■ PROVIDED RECORDS ■
• • •

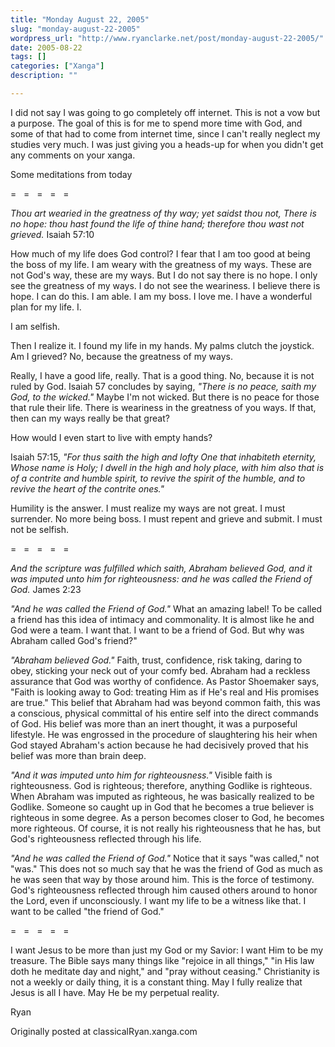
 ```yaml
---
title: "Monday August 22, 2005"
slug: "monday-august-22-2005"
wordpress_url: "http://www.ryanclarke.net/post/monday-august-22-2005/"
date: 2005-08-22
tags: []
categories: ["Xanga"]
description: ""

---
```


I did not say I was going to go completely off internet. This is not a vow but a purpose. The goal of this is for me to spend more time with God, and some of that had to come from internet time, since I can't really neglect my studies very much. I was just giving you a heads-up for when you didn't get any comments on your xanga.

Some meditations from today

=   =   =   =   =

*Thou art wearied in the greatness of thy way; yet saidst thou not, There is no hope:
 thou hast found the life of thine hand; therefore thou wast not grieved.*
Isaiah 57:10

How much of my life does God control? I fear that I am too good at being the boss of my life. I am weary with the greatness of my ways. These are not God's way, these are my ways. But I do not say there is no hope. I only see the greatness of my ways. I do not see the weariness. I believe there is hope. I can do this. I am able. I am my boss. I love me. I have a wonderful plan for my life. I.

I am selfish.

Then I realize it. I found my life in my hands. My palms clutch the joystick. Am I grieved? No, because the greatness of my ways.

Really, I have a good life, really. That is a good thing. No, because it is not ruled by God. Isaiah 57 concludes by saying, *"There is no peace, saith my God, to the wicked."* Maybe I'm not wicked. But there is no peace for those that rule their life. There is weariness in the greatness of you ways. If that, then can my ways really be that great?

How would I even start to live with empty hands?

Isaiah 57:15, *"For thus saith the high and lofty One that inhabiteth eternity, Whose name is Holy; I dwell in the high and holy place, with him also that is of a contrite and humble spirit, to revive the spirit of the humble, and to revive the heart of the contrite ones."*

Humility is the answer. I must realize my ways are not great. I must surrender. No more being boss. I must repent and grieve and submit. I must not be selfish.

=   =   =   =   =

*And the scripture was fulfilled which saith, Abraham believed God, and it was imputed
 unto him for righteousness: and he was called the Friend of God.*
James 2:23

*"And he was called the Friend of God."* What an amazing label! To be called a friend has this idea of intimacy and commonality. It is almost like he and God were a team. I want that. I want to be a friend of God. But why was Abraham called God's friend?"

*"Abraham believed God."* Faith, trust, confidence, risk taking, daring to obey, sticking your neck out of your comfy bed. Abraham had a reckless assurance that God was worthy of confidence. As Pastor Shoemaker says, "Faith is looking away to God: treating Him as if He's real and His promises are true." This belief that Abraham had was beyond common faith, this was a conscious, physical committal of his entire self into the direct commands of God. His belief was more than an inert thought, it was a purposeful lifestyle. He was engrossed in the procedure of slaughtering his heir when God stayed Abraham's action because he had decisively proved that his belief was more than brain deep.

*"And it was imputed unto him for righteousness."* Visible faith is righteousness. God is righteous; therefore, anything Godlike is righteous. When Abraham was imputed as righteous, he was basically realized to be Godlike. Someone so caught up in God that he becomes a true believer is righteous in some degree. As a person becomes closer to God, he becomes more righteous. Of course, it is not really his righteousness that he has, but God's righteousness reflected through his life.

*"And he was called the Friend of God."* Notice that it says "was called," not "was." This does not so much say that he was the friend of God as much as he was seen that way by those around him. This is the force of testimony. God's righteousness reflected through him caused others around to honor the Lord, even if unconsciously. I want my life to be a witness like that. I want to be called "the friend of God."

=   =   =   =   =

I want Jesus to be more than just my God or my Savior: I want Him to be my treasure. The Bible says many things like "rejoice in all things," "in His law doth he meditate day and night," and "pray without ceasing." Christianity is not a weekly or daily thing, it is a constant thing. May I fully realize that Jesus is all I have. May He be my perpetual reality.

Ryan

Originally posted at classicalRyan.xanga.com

• • •

■ TASK STATEMENT ■
Copy out every line of the data exactly, leaving the images behind.

■ RESPONSE AREA ■
 ```yaml
---
title: "Monday August 22, 2005"
slug: "monday-august-22-2005"
wordpress_url: "http://www.ryanclarke.net/post/monday-august-22-2005/"
date: 2005-08-22
tags: []
categories: ["Xanga"]
description: ""

---
```


I did not say I was going to go completely off internet. This is not a vow but a purpose. The goal of this is for me to spend more time with God, and some of that had to come from internet time, since I can't really neglect my studies very much. I was just giving you a heads-up for when you didn't get any comments on your xanga.

Some meditations from today

=   =   =   =   =

*Thou art wearied in the greatness of thy way; yet saidst thou not, There is no hope:
 thou hast found the life of thine hand; therefore thou wast not grieved.*
Isaiah 57:10

How much of my life does God control? I fear that I am too good at being the boss of my life. I am weary with the greatness of my ways. These are not God's way, these are my ways. But I do not say there is no hope. I only see the greatness of my ways. I do not see the weariness. I believe there is hope. I can do this. I am able. I am my boss. I love me. I have a wonderful plan for my life. I.

I am selfish.

Then I realize it. I found my life in my hands. My palms clutch the joystick. Am I grieved? No, because the greatness of my ways.

Really, I have a good life, really. That is a good thing. No, because it is not ruled by God. Isaiah 57 concludes by saying, *"There is no peace, saith my God, to the wicked."* Maybe I'm not wicked. But there is no peace for those that rule their life. There is weariness in the greatness of you ways. If that, then can my ways really be that great?

How would I even start to live with empty hands?

Isaiah 57:15, *"For thus saith the high and lofty One that inhabiteth eternity, Whose name is Holy; I dwell in the high and holy place, with him also that is of a contrite and humble spirit, to revive the spirit of the humble, and to revive the heart of the contrite ones."*

Humility is the answer. I must realize my ways are not great. I must surrender. No more being boss. I must repent and grieve and submit. I must not be selfish.

=   =   =   =   =

*And the scripture was fulfilled which saith, Abraham believed God, and it was imputed
 unto him for righteousness: and he was called the Friend of God.*
James 2:23

*"And he was called the Friend of God."* What an amazing label! To be called a friend has this idea of intimacy and commonality. It is almost like he and God were a team. I want that. I want to be a friend of God. But why was Abraham called God's friend?"

*"Abraham believed God."* Faith, trust, confidence, risk taking, daring to obey, sticking your neck out of your comfy bed. Abraham had a reckless assurance that God was worthy of confidence. As Pastor Shoemaker says, "Faith is looking away to God: treating Him as if He's real and His promises are true." This belief that Abraham had was beyond common faith, this was a conscious, physical committal of his entire self into the direct commands of God. His belief was more than an inert thought, it was a purposeful lifestyle. He was engrossed in the procedure of slaughtering his heir when God stayed Abraham's action because he had decisively proved that his belief was more than brain deep.

*"And it was imputed unto him for righteousness."* Visible faith is righteousness. God is righteous; therefore, anything Godlike is righteous. When Abraham was imputed as righteous, he was basically realized to be Godlike. Someone so caught up in God that he becomes a true believer is righteous in some degree. As a person becomes closer to God, he becomes more righteous. Of course, it is not really his righteousness that he has, but God's righteousness reflected through his life.

*"And he was called the Friend of God."* Notice that it says "was called," not "was." This does not so much say that he was the friend of God as much as he was seen that way by those around him. This is the force of testimony. God's righteousness reflected through him caused others around to honor the Lord, even if unconsciously. I want my life to be a witness like that. I want to be called "the friend of God."

=   =   =   =   =

I want Jesus to be more than just my God or my Savior: I want Him to be my treasure. The Bible says many things like "rejoice in all things," "in His law doth he meditate day and night," and "pray without ceasing." Christianity is not a weekly or daily thing, it is a constant thing. May I fully realize that Jesus is all I have. May He be my perpetual reality.

Ryan

Originally posted at classicalRyan.xanga.com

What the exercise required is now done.